Pictured: Pupils at Cradlehall Primary School show off their completed postcards, back (l-r) Susanna, Alicia, Kasey, Amelia, front (l-r): Katie, Abbey, Naimh, Alexia.
A creative project to encourage Highland residents to consider how their relationship with nature can positively impact their mental health has been hailed a success by organisers.
Think Health Think Nature organised the ‘Pop It On A Postcard’ campaign for Green Health Week, which saw Highlanders encouraged to write down thoughts, opinions, poems and stories about the links between the environment and mental wellbeing.
Thousands of postcards were distributed to almost 50 community locations across the Highlands, as well as to schools and other organisations.
A selection of the completed postcards is now being exhibited at the Inverness Botanic Gardens, with even more submissions on display digitally here.
Ailsa Villegas, Senior Development Officer for Green Health at NHS Highland, said:
“The response to our creative writing project has been absolutely fantastic, and I’d like to thank everyone who took the time to grab a postcard and jot down their thoughts.
“The last year has been difficult in so many ways, but reading through the responses shows that we are not alone, and that many others share the same feelings.
“It has been incredibly inspiring to learn about all the ways in which people connect with nature across the Highlands, and how that connection makes a positive impact on their lives.
“Anyone looking for inspiration on how to get out and enjoy the great outdoors in the Highlands can visit www.thinkhealththinknature.scot to find a collection of resources designed to help people connect with the natural world.”
More than 250 people have already submitted postcards from across the Highlands, with more arriving every day, and these have been collated alongside entries from seventeen schools.
The public, pupils and students were encouraged to think about the ways in which they interact with nature and reflect on their own wellbeing during the project, which coincided with Mental Health Awareness Week.
Lawrence Sutherland, head teacher of Cradlehall Primary School, said that the project provided a great opportunity for pupils.
“As a school, we were very pleased for our senior pupils to be involved in Green Health Week.
“All through this current pandemic, staff have been setting work which encouraged the children to engage in learning activities based on the natural environment.
“This particular activity allowed those involved to reflect meaningfully on the positive impact that this outdoor focus has had on their overall mental health and wellbeing.”
Anyone interested in learning more about the project can visit Inverness Botanical Gardens, where a selection of submitted postcards are now on display until Wednesday, June 2.

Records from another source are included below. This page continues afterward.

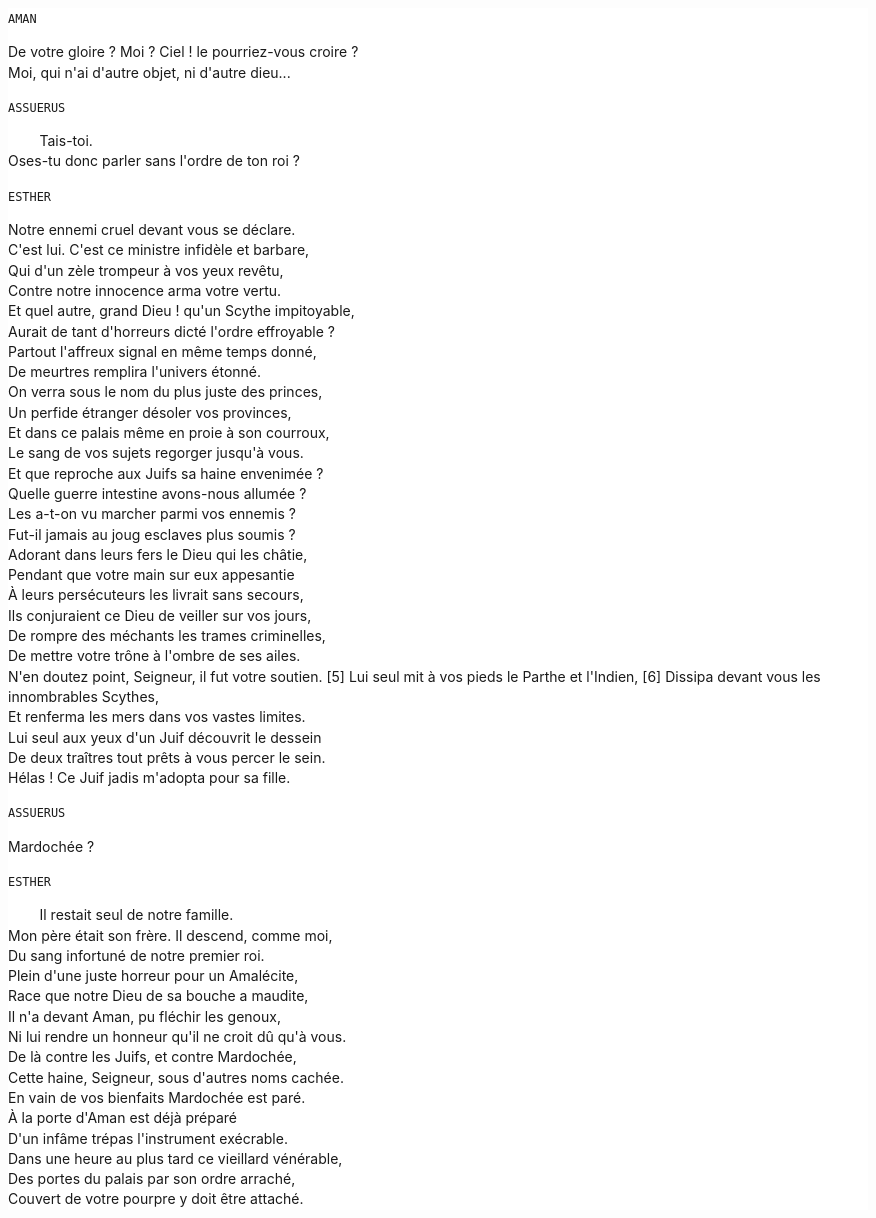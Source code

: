     AMAN
De votre gloire ? Moi ? Ciel ! le pourriez-vous croire ?  
Moi, qui n'ai d'autre objet, ni d'autre dieu...  

    ASSUERUS
        Tais-toi.  
Oses-tu donc parler sans l'ordre de ton roi ?  

    ESTHER
Notre ennemi cruel devant vous se déclare.  
C'est lui. C'est ce ministre infidèle et barbare,  
Qui d'un zèle trompeur à vos yeux revêtu,  
Contre notre innocence arma votre vertu.  
Et quel autre, grand Dieu ! qu'un Scythe impitoyable,  
Aurait de tant d'horreurs dicté l'ordre effroyable ?  
Partout l'affreux signal en même temps donné,  
De meurtres remplira l'univers étonné.  
On verra sous le nom du plus juste des princes,  
Un perfide étranger désoler vos provinces,  
Et dans ce palais même en proie à son courroux,  
Le sang de vos sujets regorger jusqu'à vous.  
Et que reproche aux Juifs sa haine envenimée ?  
Quelle guerre intestine avons-nous allumée ?  
Les a-t-on vu marcher parmi vos ennemis ?  
Fut-il jamais au joug esclaves plus soumis ?  
Adorant dans leurs fers le Dieu qui les châtie,  
Pendant que votre main sur eux appesantie  
À leurs persécuteurs les livrait sans secours,  
Ils conjuraient ce Dieu de veiller sur vos jours,  
De rompre des méchants les trames criminelles,  
De mettre votre trône à l'ombre de ses ailes.  
N'en doutez point, Seigneur, il fut votre soutien.   [5]
Lui seul mit à vos pieds le Parthe et l'Indien,   [6]
Dissipa devant vous les innombrables Scythes,  
Et renferma les mers dans vos vastes limites.  
Lui seul aux yeux d'un Juif découvrit le dessein  
De deux traîtres tout prêts à vous percer le sein.  
Hélas ! Ce Juif jadis m'adopta pour sa fille.  

    ASSUERUS
Mardochée ?  

    ESTHER
        Il restait seul de notre famille.  
Mon père était son frère. Il descend, comme moi,  
Du sang infortuné de notre premier roi.  
Plein d'une juste horreur pour un Amalécite,  
Race que notre Dieu de sa bouche a maudite,  
Il n'a devant Aman, pu fléchir les genoux,  
Ni lui rendre un honneur qu'il ne croit dû qu'à vous.  
De là contre les Juifs, et contre Mardochée,  
Cette haine, Seigneur, sous d'autres noms cachée.  
En vain de vos bienfaits Mardochée est paré.  
À la porte d'Aman est déjà préparé  
D'un infâme trépas l'instrument exécrable.  
Dans une heure au plus tard ce vieillard vénérable,  
Des portes du palais par son ordre arraché,  
Couvert de votre pourpre y doit être attaché.  
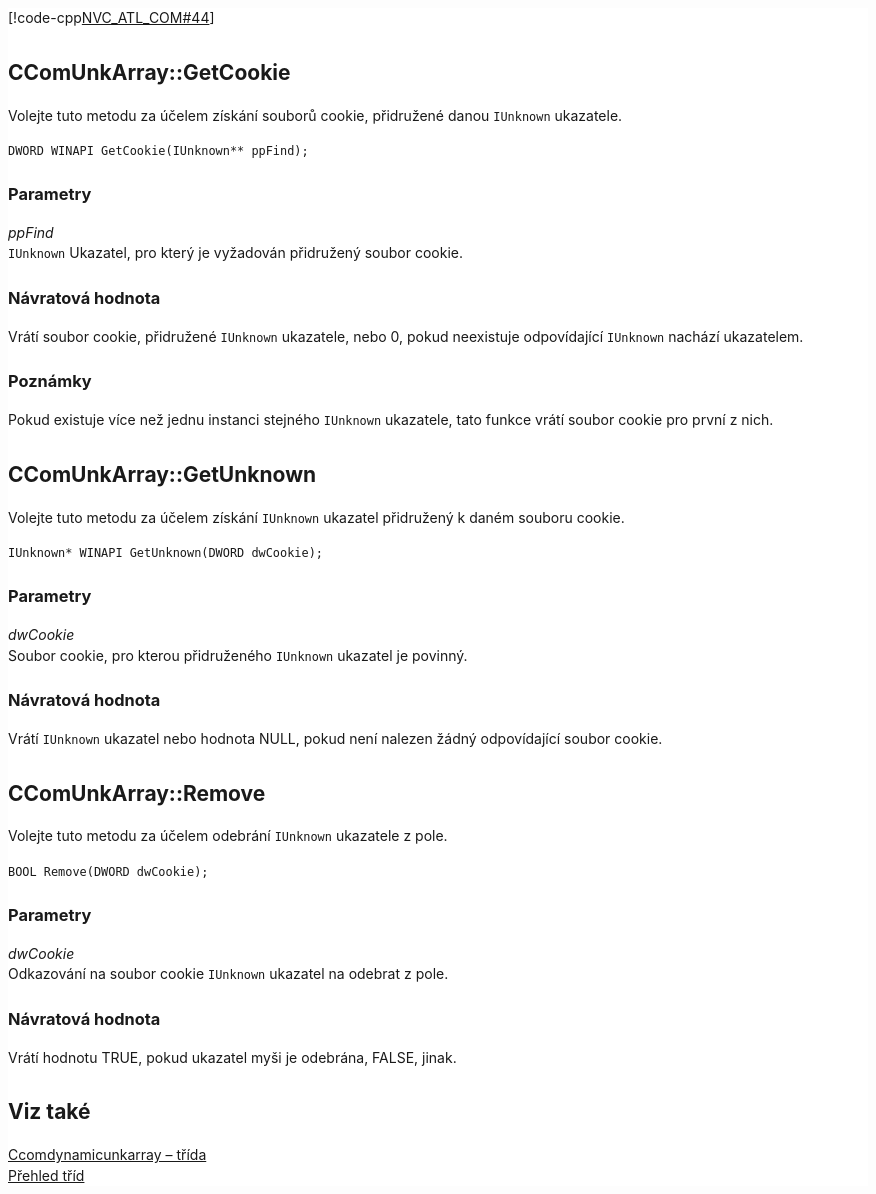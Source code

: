  [!code-cpp[NVC_ATL_COM#44](../../atl/codesnippet/cpp/ccomunkarray-class_1.cpp)]  
  
##  <a name="getcookie"></a>  CComUnkArray::GetCookie  
 Volejte tuto metodu za účelem získání souborů cookie, přidružené danou `IUnknown` ukazatele.  
  
```
DWORD WINAPI GetCookie(IUnknown** ppFind);
```  
  
### <a name="parameters"></a>Parametry  
 *ppFind*  
 `IUnknown` Ukazatel, pro který je vyžadován přidružený soubor cookie.  
  
### <a name="return-value"></a>Návratová hodnota  
 Vrátí soubor cookie, přidružené `IUnknown` ukazatele, nebo 0, pokud neexistuje odpovídající `IUnknown` nachází ukazatelem.  
  
### <a name="remarks"></a>Poznámky  
 Pokud existuje více než jednu instanci stejného `IUnknown` ukazatele, tato funkce vrátí soubor cookie pro první z nich.  
  
##  <a name="getunknown"></a>  CComUnkArray::GetUnknown  
 Volejte tuto metodu za účelem získání `IUnknown` ukazatel přidružený k daném souboru cookie.  
  
```
IUnknown* WINAPI GetUnknown(DWORD dwCookie);
```  
  
### <a name="parameters"></a>Parametry  
 *dwCookie*  
 Soubor cookie, pro kterou přidruženého `IUnknown` ukazatel je povinný.  
  
### <a name="return-value"></a>Návratová hodnota  
 Vrátí `IUnknown` ukazatel nebo hodnota NULL, pokud není nalezen žádný odpovídající soubor cookie.  
  
##  <a name="remove"></a>  CComUnkArray::Remove  
 Volejte tuto metodu za účelem odebrání `IUnknown` ukazatele z pole.  
  
```
BOOL Remove(DWORD dwCookie);
```  
  
### <a name="parameters"></a>Parametry  
 *dwCookie*  
 Odkazování na soubor cookie `IUnknown` ukazatel na odebrat z pole.  
  
### <a name="return-value"></a>Návratová hodnota  
 Vrátí hodnotu TRUE, pokud ukazatel myši je odebrána, FALSE, jinak.  
  
## <a name="see-also"></a>Viz také  
 [Ccomdynamicunkarray – třída](../../atl/reference/ccomdynamicunkarray-class.md)   
 [Přehled tříd](../../atl/atl-class-overview.md)
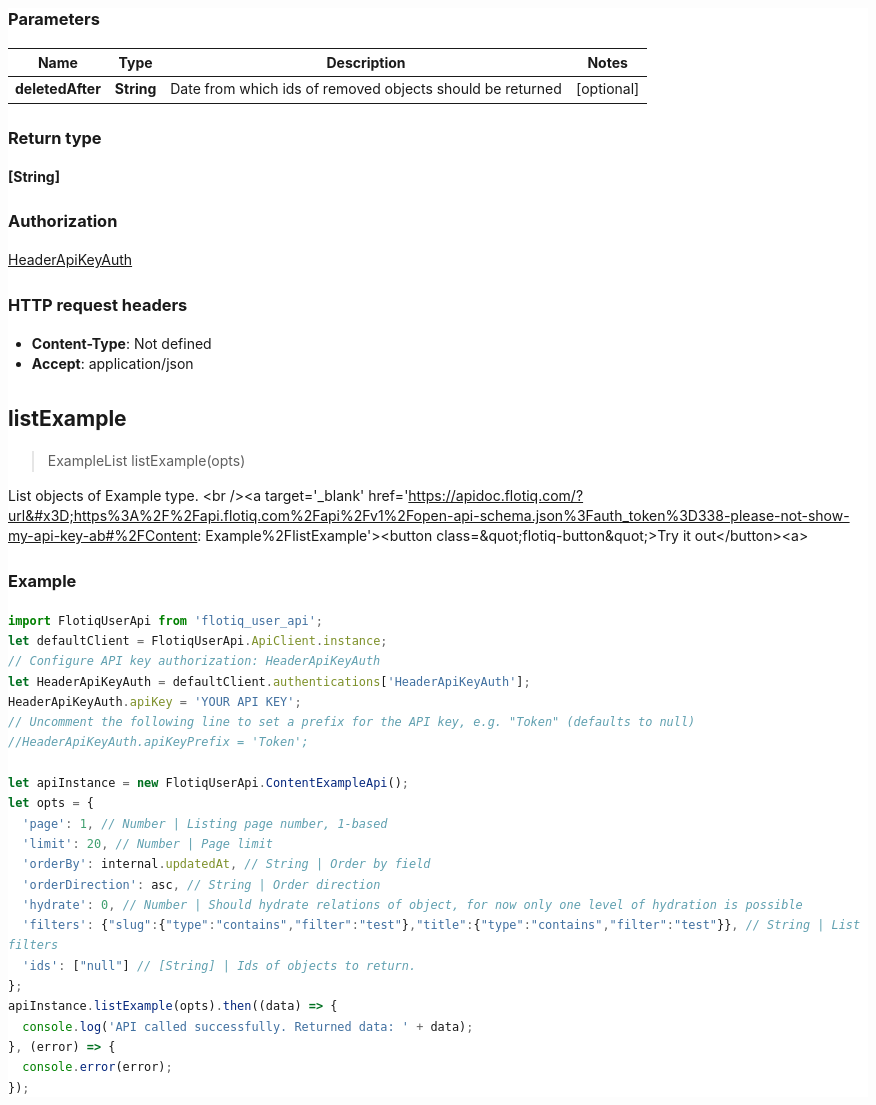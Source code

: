 ### Parameters


Name | Type | Description  | Notes
------------- | ------------- | ------------- | -------------
 **deletedAfter** | **String**| Date from which ids of removed objects should be returned | [optional] 

### Return type

**[String]**

### Authorization

[HeaderApiKeyAuth](../README.md#HeaderApiKeyAuth)

### HTTP request headers

- **Content-Type**: Not defined
- **Accept**: application/json


## listExample

> ExampleList listExample(opts)



List objects of Example type. &lt;br /&gt;&lt;a target&#x3D;&#39;_blank&#39; href&#x3D;&#39;https://apidoc.flotiq.com/?url&#x3D;https%3A%2F%2Fapi.flotiq.com%2Fapi%2Fv1%2Fopen-api-schema.json%3Fauth_token%3D338-please-not-show-my-api-key-ab#%2FContent: Example%2FlistExample&#39;&gt;&lt;button class&#x3D;\&quot;flotiq-button\&quot;&gt;Try it out&lt;/button&gt;&lt;a&gt;

### Example

```javascript
import FlotiqUserApi from 'flotiq_user_api';
let defaultClient = FlotiqUserApi.ApiClient.instance;
// Configure API key authorization: HeaderApiKeyAuth
let HeaderApiKeyAuth = defaultClient.authentications['HeaderApiKeyAuth'];
HeaderApiKeyAuth.apiKey = 'YOUR API KEY';
// Uncomment the following line to set a prefix for the API key, e.g. "Token" (defaults to null)
//HeaderApiKeyAuth.apiKeyPrefix = 'Token';

let apiInstance = new FlotiqUserApi.ContentExampleApi();
let opts = {
  'page': 1, // Number | Listing page number, 1-based
  'limit': 20, // Number | Page limit
  'orderBy': internal.updatedAt, // String | Order by field
  'orderDirection': asc, // String | Order direction
  'hydrate': 0, // Number | Should hydrate relations of object, for now only one level of hydration is possible
  'filters': {"slug":{"type":"contains","filter":"test"},"title":{"type":"contains","filter":"test"}}, // String | List filters
  'ids': ["null"] // [String] | Ids of objects to return.
};
apiInstance.listExample(opts).then((data) => {
  console.log('API called successfully. Returned data: ' + data);
}, (error) => {
  console.error(error);
});

```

Facilities manager Ewan Mackintosh commented:
“We are delighted to be working in partnership with Think Health Think Nature on the ‘Pop It On A Postcard’ project.
“We spend every day at the Botanic Gardens surrounded by nature, and we know the positive impact it can have on mental wellbeing.
“I am looking forward to hearing what visitors to the gardens have to say about the exhibition, and I’m sure it will spark lots of interesting discussions.”
Think Health Think Nature is part of a programme being delivered by the Highland Green Health Partnership which is aiming to encourage more of us to make use of our local green and blue spaces as part of Our Natural Health Service.
There is now firm evidence to support that regular participation in some form of outdoor activity brings improved health and well-being benefits by reducing social isolation and stress, improving physical inactivity and promoting improved mental well-being.
The partnership is supported nationally by NatureScot, Forest and Land Scotland, NHS Health Scotland and Transport Scotland. Local partners include NHS Highland, High Life Highland, The Cairngorms National Park Authority, The Highland Council, Paths for All, Highland Third Sector Interface and the University of the Highlands and Islands.